More recently, Crispell has developed an increasingly romantic and jazz-influenced vocabulary. A string of successful albums for ECM, including the triumphant Nothing Ever Was, Anyway: The Music of Annette Peacock (1997), debuted her trio of Gary Peacock and Paul Motian. Almost immediately the group was widely regarded as among the most significant piano trios since Bill Evans, Scott LaFaro, and Paul Motian first convened. Crispell's most recent effort, a solo disc called Vignettes, presents her at her most effusive, performing both compositions and free improvisations, and producing performances of profound beauty.

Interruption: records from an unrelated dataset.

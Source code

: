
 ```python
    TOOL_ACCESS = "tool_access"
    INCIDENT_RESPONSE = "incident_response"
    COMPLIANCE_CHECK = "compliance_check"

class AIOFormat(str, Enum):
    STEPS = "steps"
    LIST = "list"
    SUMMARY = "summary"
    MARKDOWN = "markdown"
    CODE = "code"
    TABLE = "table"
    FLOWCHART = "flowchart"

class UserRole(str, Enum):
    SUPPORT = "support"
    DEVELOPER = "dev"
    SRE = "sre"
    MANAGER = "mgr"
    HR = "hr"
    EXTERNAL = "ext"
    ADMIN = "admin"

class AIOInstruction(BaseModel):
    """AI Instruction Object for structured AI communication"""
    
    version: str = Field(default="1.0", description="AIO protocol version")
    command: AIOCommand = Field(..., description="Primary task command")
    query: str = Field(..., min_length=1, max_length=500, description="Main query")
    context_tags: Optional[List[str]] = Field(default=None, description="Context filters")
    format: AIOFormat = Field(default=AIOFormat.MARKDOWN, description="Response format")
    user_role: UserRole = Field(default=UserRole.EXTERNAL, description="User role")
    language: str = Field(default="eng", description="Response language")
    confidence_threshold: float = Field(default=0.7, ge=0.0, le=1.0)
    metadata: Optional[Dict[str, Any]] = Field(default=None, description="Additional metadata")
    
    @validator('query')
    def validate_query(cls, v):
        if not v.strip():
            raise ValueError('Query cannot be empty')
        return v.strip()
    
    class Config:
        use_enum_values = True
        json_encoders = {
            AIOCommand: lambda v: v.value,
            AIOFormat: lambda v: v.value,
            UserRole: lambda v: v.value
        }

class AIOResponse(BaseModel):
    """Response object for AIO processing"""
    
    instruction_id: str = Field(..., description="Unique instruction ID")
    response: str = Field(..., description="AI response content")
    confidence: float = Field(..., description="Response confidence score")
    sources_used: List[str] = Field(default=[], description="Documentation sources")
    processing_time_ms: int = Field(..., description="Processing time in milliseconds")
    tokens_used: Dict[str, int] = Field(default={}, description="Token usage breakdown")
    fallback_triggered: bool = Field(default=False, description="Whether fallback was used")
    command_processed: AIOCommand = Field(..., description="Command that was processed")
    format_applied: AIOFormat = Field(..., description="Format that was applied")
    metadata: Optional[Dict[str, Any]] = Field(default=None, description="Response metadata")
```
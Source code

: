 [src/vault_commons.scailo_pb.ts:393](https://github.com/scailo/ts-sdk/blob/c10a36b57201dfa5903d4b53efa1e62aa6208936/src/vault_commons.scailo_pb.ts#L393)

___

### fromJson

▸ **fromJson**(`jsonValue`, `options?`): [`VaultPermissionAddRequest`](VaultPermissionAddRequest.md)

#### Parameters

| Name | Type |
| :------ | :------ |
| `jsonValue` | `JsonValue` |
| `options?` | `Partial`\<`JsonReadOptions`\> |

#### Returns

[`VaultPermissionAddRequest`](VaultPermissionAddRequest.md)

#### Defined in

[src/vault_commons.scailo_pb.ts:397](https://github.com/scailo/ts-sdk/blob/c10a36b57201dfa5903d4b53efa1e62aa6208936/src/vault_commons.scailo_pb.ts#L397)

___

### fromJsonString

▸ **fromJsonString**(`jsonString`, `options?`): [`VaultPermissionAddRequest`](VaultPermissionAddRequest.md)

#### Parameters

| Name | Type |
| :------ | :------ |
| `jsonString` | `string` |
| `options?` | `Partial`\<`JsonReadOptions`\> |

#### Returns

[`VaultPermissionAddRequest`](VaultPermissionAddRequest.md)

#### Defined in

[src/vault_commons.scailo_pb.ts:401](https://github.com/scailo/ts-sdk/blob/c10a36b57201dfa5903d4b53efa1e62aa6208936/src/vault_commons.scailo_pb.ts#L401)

Opening the evening is the duo of premier European percussionist and long-time Crispell collaborator Paul Lytton and the gifted young trumpeter Nate Wooley. As critics Richard Cook and Brian Morton have recognized, Lytton is "one of the drummer-percussionists least bound by the idea of time, rhythm, or determined pulse," instead favoring "broad, extended areas of sound, opening and unfolding like an anatomist." With the longstanding trio of Lytton, Barry Guy, and Evan Parker; in Barry Guy's London Jazz Composers or New Orchestras; and in Guy's trio with Marilyn Crispell, Lytton has helped define free improvisation for over thirty years. His partner here, New Jersey-based trumpeter Nate Wooley, is a master texturalist, thoughtfully reshaping the listener's conception of movement, space, and tonality. Wooley regularly performs solo improvisations and has worked regularly with Anthony Braxton, Tony Malaby, and Herb Robertson. Together, as the duo's MySpace helpfully explains, "We are two people. Paul plays percussion. Nate plays trumpet. We play our instruments at the same time."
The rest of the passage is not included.